__Aim of the exercise__
Give the number of lines in the listing that hold the word "creating". Write nothing but that number.

__Extracted material__
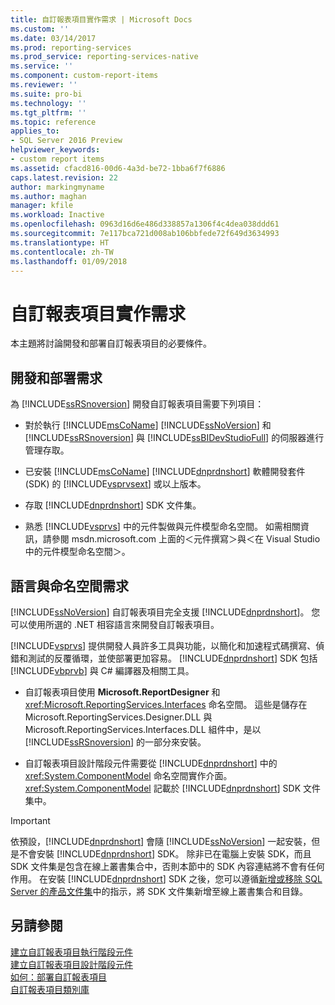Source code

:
 ```yaml
---
title: 自訂報表項目實作需求 | Microsoft Docs
ms.custom: ''
ms.date: 03/14/2017
ms.prod: reporting-services
ms.prod_service: reporting-services-native
ms.service: ''
ms.component: custom-report-items
ms.reviewer: ''
ms.suite: pro-bi
ms.technology: ''
ms.tgt_pltfrm: ''
ms.topic: reference
applies_to:
- SQL Server 2016 Preview
helpviewer_keywords:
- custom report items
ms.assetid: cfacd816-00d6-4a3d-be72-1bba6f7f6886
caps.latest.revision: 22
author: markingmyname
ms.author: maghan
manager: kfile
ms.workload: Inactive
ms.openlocfilehash: 0963d16d6e486d338857a1306f4c4dea038ddd61
ms.sourcegitcommit: 7e117bca721d008ab106bbfede72f649d3634993
ms.translationtype: HT
ms.contentlocale: zh-TW
ms.lasthandoff: 01/09/2018
---
```

# <a name="custom-report-item-implementation-requirements"></a>自訂報表項目實作需求
  本主題將討論開發和部署自訂報表項目的必要條件。  
  
## <a name="development-and-deployment-requirements"></a>開發和部署需求  
 為 [!INCLUDE[ssRSnoversion](../../includes/ssrsnoversion-md.md)] 開發自訂報表項目需要下列項目：  
  
-   對於執行 [!INCLUDE[msCoName](../../includes/msconame-md.md)] [!INCLUDE[ssNoVersion](../../includes/ssnoversion-md.md)] 和 [!INCLUDE[ssRSnoversion](../../includes/ssrsnoversion-md.md)] 與 [!INCLUDE[ssBIDevStudioFull](../../includes/ssbidevstudiofull-md.md)] 的伺服器進行管理存取。  
  
-   已安裝 [!INCLUDE[msCoName](../../includes/msconame-md.md)] [!INCLUDE[dnprdnshort](../../includes/dnprdnshort-md.md)] 軟體開發套件 (SDK) 的 [!INCLUDE[vsprvsext](../../includes/vsprvsext-md.md)] 或以上版本。  
  
-   存取 [!INCLUDE[dnprdnshort](../../includes/dnprdnshort-md.md)] SDK 文件集。  
  
-   熟悉 [!INCLUDE[vsprvs](../../includes/vsprvs-md.md)] 中的元件製做與元件模型命名空間。 如需相關資訊，請參閱 msdn.microsoft.com 上面的＜元件撰寫＞與＜在 Visual Studio 中的元件模型命名空間＞。  
  
## <a name="language-and-namespace-requirements"></a>語言與命名空間需求  
 [!INCLUDE[ssNoVersion](../../includes/ssnoversion-md.md)] 自訂報表項目完全支援 [!INCLUDE[dnprdnshort](../../includes/dnprdnshort-md.md)]。 您可以使用所選的 .NET 相容語言來開發自訂報表項目。  
  
 [!INCLUDE[vsprvs](../../includes/vsprvs-md.md)] 提供開發人員許多工具與功能，以簡化和加速程式碼撰寫、偵錯和測試的反覆循環，並使部署更加容易。 [!INCLUDE[dnprdnshort](../../includes/dnprdnshort-md.md)] SDK 包括 [!INCLUDE[vbprvb](../../includes/vbprvb-md.md)] 與 C# 編譯器及相關工具。  
  
-   自訂報表項目使用 **Microsoft.ReportDesigner** 和 <xref:Microsoft.ReportingServices.Interfaces> 命名空間。 這些是儲存在 Microsoft.ReportingServices.Designer.DLL 與 Microsoft.ReportingServices.Interfaces.DLL 組件中，是以 [!INCLUDE[ssRSnoversion](../../includes/ssrsnoversion-md.md)] 的一部分來安裝。  
  
-   自訂報表項目設計階段元件需要從 [!INCLUDE[dnprdnshort](../../includes/dnprdnshort-md.md)] 中的 <xref:System.ComponentModel> 命名空間實作介面。 <xref:System.ComponentModel> 記載於 [!INCLUDE[dnprdnshort](../../includes/dnprdnshort-md.md)] SDK 文件集中。  
  
> [!IMPORTANT]  
>  依預設，[!INCLUDE[dnprdnshort](../../includes/dnprdnshort-md.md)] 會隨 [!INCLUDE[ssNoVersion](../../includes/ssnoversion-md.md)] 一起安裝，但是不會安裝 [!INCLUDE[dnprdnshort](../../includes/dnprdnshort-md.md)] SDK。 除非已在電腦上安裝 SDK，而且 SDK 文件集是包含在線上叢書集合中，否則本節中的 SDK 內容連結將不會有任何作用。 在安裝 [!INCLUDE[dnprdnshort](../../includes/dnprdnshort-md.md)] SDK 之後，您可以遵循[新增或移除 SQL Server 的產品文件集](http://msdn.microsoft.com/library/ef798cc8-87cf-4d60-a7bf-9e061bdd0052)中的指示，將 SDK 文件集新增至線上叢書集合和目錄。  
  
## <a name="see-also"></a>另請參閱  
 [建立自訂報表項目執行階段元件](../../reporting-services/custom-report-items/creating-a-custom-report-item-run-time-component.md)   
 [建立自訂報表項目設計階段元件](../../reporting-services/custom-report-items/creating-a-custom-report-item-design-time-component.md)   
 [如何：部署自訂報表項目](../../reporting-services/custom-report-items/how-to-deploy-a-custom-report-item.md)   
 [自訂報表項目類別庫](../../reporting-services/custom-report-items/custom-report-item-class-libraries.md)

__Solution for this exercise__
2